# Exercise objective
Report every line from the following entries that contains the string "mappings".

# The data
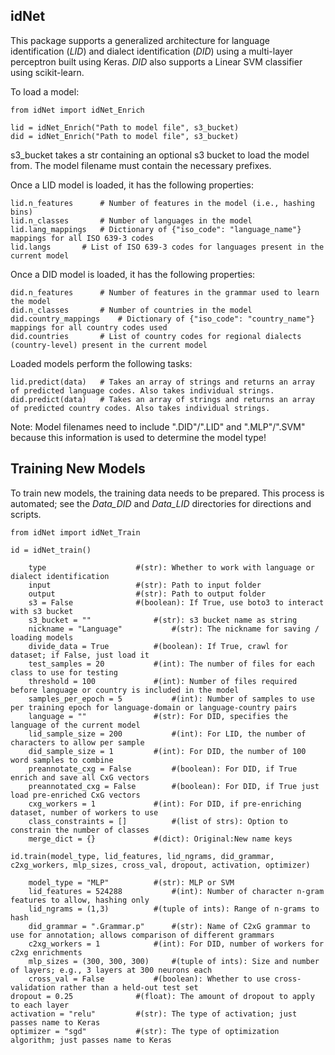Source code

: idNet
--------

This package supports a generalized architecture for language identification (*LID*) and dialect identification (*DID*) using a multi-layer perceptron built using Keras. *DID* also supports a Linear SVM classifier using scikit-learn.

To load a model:

	from idNet import idNet_Enrich
	
	lid = idNet_Enrich("Path to model file", s3_bucket)
	did = idNet_Enrich("Path to model file", s3_bucket)
	
s3_bucket takes a str containing an optional s3 bucket to load the model from. The model filename must contain the necessary prefixes.
	
Once a LID model is loaded, it has the following properties:

	lid.n_features		# Number of features in the model (i.e., hashing bins)
	lid.n_classes		# Number of languages in the model
	lid.lang_mappings	# Dictionary of {"iso_code": "language_name"} mappings for all ISO 639-3 codes
	lid.langs		# List of ISO 639-3 codes for languages present in the current model
	
Once a DID model is loaded, it has the following properties:

	did.n_features		# Number of features in the grammar used to learn the model
	did.n_classes		# Number of countries in the model
	did.country_mappings	# Dictionary of {"iso_code": "country_name"} mappings for all country codes used
	did.countries		# List of country codes for regional dialects (country-level) present in the current model
	
Loaded models perform the following tasks:

	lid.predict(data)	# Takes an array of strings and returns an array of predicted language codes. Also takes individual strings.
	did.predict(data)	# Takes an array of strings and returns an array of predicted country codes. Also takes individual strings.
	
Note: Model filenames need to include ".DID"/".LID" and ".MLP"/".SVM" because this information is used to determine the model type!

Training New Models
----------------------

To train new models, the training data needs to be prepared. This process is automated; see the *Data_DID* and *Data_LID* directories for directions and scripts.

	from idNet import idNet_Train
	
	id = idNet_train()

        type					#(str): Whether to work with language or dialect identification
        input					#(str): Path to input folder
        output					#(str): Path to output folder
        s3 = False				#(boolean): If True, use boto3 to interact with s3 bucket
        s3_bucket = ""				#(str): s3 bucket name as string
        nickname = "Language"			#(str): The nickname for saving / loading models
        divide_data = True			#(boolean): If True, crawl for dataset; if False, just load it
        test_samples = 20			#(int): The number of files for each class to use for testing
        threshold = 100				#(int): Number of files required before language or country is included in the model
        samples_per_epoch = 5			#(int): Number of samples to use per training epoch for language-domain or language-country pairs
        language = ""				#(str): For DID, specifies the language of the current model
        lid_sample_size = 200			#(int): For LID, the number of characters to allow per sample
        did_sample_size	= 1			#(int): For DID, the number of 100 word samples to combine
        preannotate_cxg = False			#(boolean): For DID, if True enrich and save all CxG vectors
        preannotated_cxg = False		#(boolean): For DID, if True just load pre-enriched CxG vectors
        cxg_workers = 1				#(int):	For DID, if pre-enriching dataset, number of workers to use
        class_constraints = []			#(list of strs): Option to constrain the number of classes
        merge_dict = {}				#(dict): Original:New name keys

    id.train(model_type, lid_features, lid_ngrams, did_grammar, c2xg_workers, mlp_sizes, cross_val, dropout, activation, optimizer)

        model_type = "MLP"			#(str): MLP or SVM
        lid_features = 524288			#(int): Number of character n-gram features to allow, hashing only
        lid_ngrams = (1,3)			#(tuple of ints): Range of n-grams to hash
        did_grammar = ".Grammar.p"		#(str): Name of C2xG grammar to use for annotation; allows comparison of different grammars
        c2xg_workers = 1			#(int): For DID, number of workers for c2xg enrichments
        mlp_sizes = (300, 300, 300)		#(tuple of ints): Size and number of layers; e.g., 3 layers at 300 neurons each
        cross_val = False			#(boolean): Whether to use cross-validation rather than a held-out test set
	dropout = 0.25				#(float): The amount of dropout to apply to each layer
	activation = "relu"			#(str): The type of activation; just passes name to Keras
	optimizer = "sgd"			#(str): The type of optimization algorithm; just passes name to Keras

# Reply
	lid.lang_mappings	# Dictionary of {"iso_code": "language_name"} mappings for all ISO 639-3 codes
	did.country_mappings	# Dictionary of {"iso_code": "country_name"} mappings for all country codes used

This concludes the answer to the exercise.